We don't measure whether people liked the training. We measure whether the behaviors that drive revenue actually changed — and we do that through observation, manager validation, and real sales activity data, not survey scores.
The Metrics
What You Track in Salesforce — and When You'll See It
The leading indicators appear quickly — within 30 to 90 days — and are fully trackable in Salesforce. The lagging indicators follow the natural rhythm of your sales cycle: 6 to 18 months out. Both matter. Here's how they map.
Leading Indicators
Trackable in Salesforce · 30–90 days
- Frequency of product-sales joint customer calls (logged as activity type)
- Number of pre-RFI conversations where product differentiation is introduced
- Observable change in how reps position product vs. project in live customer conversations
- Reduction in discovery call length due to sharper value articulation
- Gap reduction between what leadership expects and what front-line delivers (Execution Friction)

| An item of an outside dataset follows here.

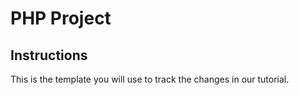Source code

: # PHP Project


## Instructions
This is the template you will use to track the changes in our tutorial.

- Quality scoring on sales narratives against Harman's product story (manager-led reviews)
Lagging Indicators
Trackable in Salesforce + Qlik · 6–18 months
- Win rate on opportunities where product positioning was applied vs. project-only motion
- Revenue from product-led opportunities vs. bespoke/project deals
- Average deal size: product-forward vs. project-forward
- Number of new RFI/RFQ inclusions driven by product capability conversations
- Expansion revenue from accounts first engaged with product narrative
- Year-over-year change in bookings on named accounts where training was applied
Note: Harman already tracks in Salesforce and Qlik. These indicators are designed to slot into existing reporting — no new tooling required. We can help design the specific report fields during the assessment phase.
Real Examples
How Enterprise Clients Have Measured and Tracked This
Each engagement below followed the same structure: a business problem connected to how product and commercial teams were working, specific leading indicators tracked early, and lagging business outcomes tracked over 6–18 months. The tracking methods are included so Harman can see exactly how this would work in practice.

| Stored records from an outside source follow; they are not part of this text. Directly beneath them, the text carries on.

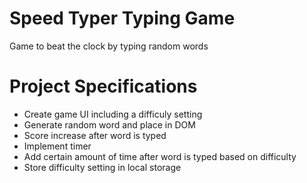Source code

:# Speed Typer Typing Game
Game to beat the clock by typing random words

# Project Specifications
* Create game UI including a difficuly setting
* Generate random word and place in DOM
* Score increase after word is typed
* Implement timer
* Add certain amount of time after word is typed based on difficulty
* Store difficulty setting in local storage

Each engagement below started with a defined set of leading indicators to track within 90 days — and lagging business metrics to measure at 6 to 18 months. The outcomes below are what those teams reported. Harman would define its own measurement framework upfront, before the program starts.
BT · Global Telecom
Connecting product capability to commercial performance across global divisions
The Problem
Product teams across global divisions operated inconsistently — leaders had no reliable way to see where commercial execution was strong vs. breaking down, making systematic improvement impossible.

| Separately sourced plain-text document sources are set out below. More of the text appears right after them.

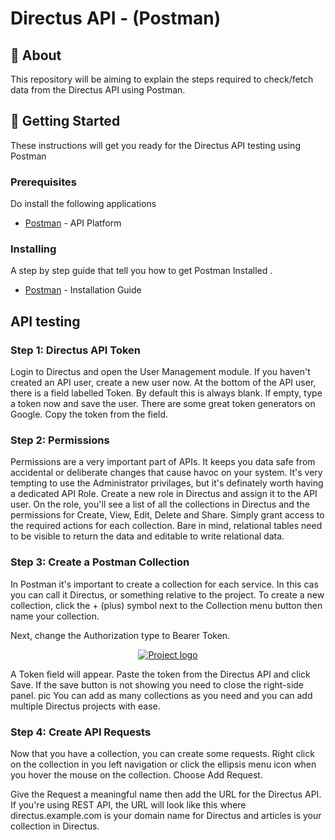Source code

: # Directus API - (Postman)

## 🧐 About

This repository will be aiming to explain the steps required to check/fetch data from the Directus API using Postman.

## 🏁 Getting Started

These instructions will get you ready for the Directus API testing using Postman

### Prerequisites

Do install the following applications

- [Postman](https://www.postman.com/) - API Platform

### Installing

A step by step guide that tell you how to get Postman Installed .

- [Postman](https://learning.postman.com/docs/getting-started/installation-and-updates/#:~:text=and%20updating%20Postman-,Postman%20is%20available%20on%20the%20web%20at%20go.postman.co,select%20Download%20for%20your%20platform.) - Installation Guide

## API testing

### Step 1: Directus API Token

Login to Directus and open the User Management module. If you haven't created an API user, create a new user now. At the bottom of the API user, there is a field labelled Token. By default this is always blank. If empty, type a token now and save the user. There are some great token generators on Google. Copy the token from the field.

### Step 2: Permissions

Permissions are a very important part of APIs. It keeps you data safe from accidental or deliberate changes that cause havoc on your system. It's very tempting to use the Administrator privilages, but it's definately worth having a dedicated API Role.
Create a new role in Directus and assign it to the API user. On the role, you'll see a list of all the collections in Directus and the permissions for Create, View, Edit, Delete and Share. Simply grant access to the required actions for each collection. Bare in mind, relational tables need to be visible to return the data and editable to write relational data.

### Step 3: Create a Postman Collection

In Postman it's important to create a collection for each service. In this cas you can call it Directus, or something relative to the project. To create a new collection, click the + (plus) symbol next to the Collection menu button then name your collection.

Next, change the Authorization type to Bearer Token.

<p align="center">
  <a href="" rel="noopener">
 <img  src="https://learndirectus.com/content/images/size/w1000/2022/03/image.png" alt="Project logo"></a>
</p>

A Token field will appear. Paste the token from the Directus API and click Save. If the save button is not showing you need to close the right-side panel. pic
You can add as many collections as you need and you can add multiple Directus projects with ease.

### Step 4: Create API Requests

Now that you have a collection, you can create some requests. Right click on the collection in you left navigation or click the ellipsis menu icon when you hover the mouse on the collection. Choose Add Request.

Give the Request a meaningful name then add the URL for the Directus API. If you're using REST API, the URL will look like this where directus.example.com is your domain name for Directus and articles is your collection in Directus.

Leading Indicators Tracked (30–90 days)
- ↗ Frequency of product-to-commercial team engagement logged in activity systems
- ↗ Quality of product briefs provided to sales, rated by sales leadership on a defined rubric
- ↘ Late-stage requirement changes initiated by sales due to unclear product narrative
Lagging Indicators Tracked (6–18 months)
- ↘ Time to commercial launch shortened measurably versus pre-program baseline — directly accelerating the revenue cycle across participating divisions
- ↗ Revenue from new product launches outpaced control divisions where the program did not run — tracked quarterly against prior-year revenue in the same product categories
- ↗ Ongoing investment — BT expanded the program across multiple years, embedded training into performance cycles, and tied it to commercial team development. Organizations that renew and expand are organizations that see returns.
Nestlé · Global CPG
Closing the gap between product development and go-to-market execution
The Problem
Product and commercial teams across regions spoke different languages — inconsistent positioning slowed GTM execution and created friction between how products were built and how they were taken to market.
Leading Indicators Tracked (30–90 days)
- ↗ Adoption of shared frameworks in sales decks and customer materials (audited quarterly by marketing)
- ↘ Escalations between product and sales caused by positioning misalignment (tracked in project management system)
- ↗ Consistency of product messaging across regions, reviewed by commercial leadership
Lagging Indicators Tracked (6–18 months)
- ↘ Time to market shortened across participating regions — measured quarterly; shorter cycles directly increased the number of product revenue events per fiscal year
- ↗ Revenue from new product introductions in participating divisions outpaced the prior year in the same categories — measured against pre-program baseline across regions
- ↘ Commercial rework costs — hours and budget spent revising commercial briefs due to product-sales misalignment — fell significantly after shared frameworks were adopted, freeing resources for revenue-generating activity
Cox · Automotive & Media Services
Win rate, deal velocity, and bookings across a 400+ person product and sales org
Most Relevant
The Problem
With 400+ product managers and commercial teams spread across multiple divisions, execution was inconsistent — and that inconsistency showed up directly in win rates, deal size, and booking velocity. Some divisions were significantly outperforming others. Leadership needed to understand why and close the gap systematically.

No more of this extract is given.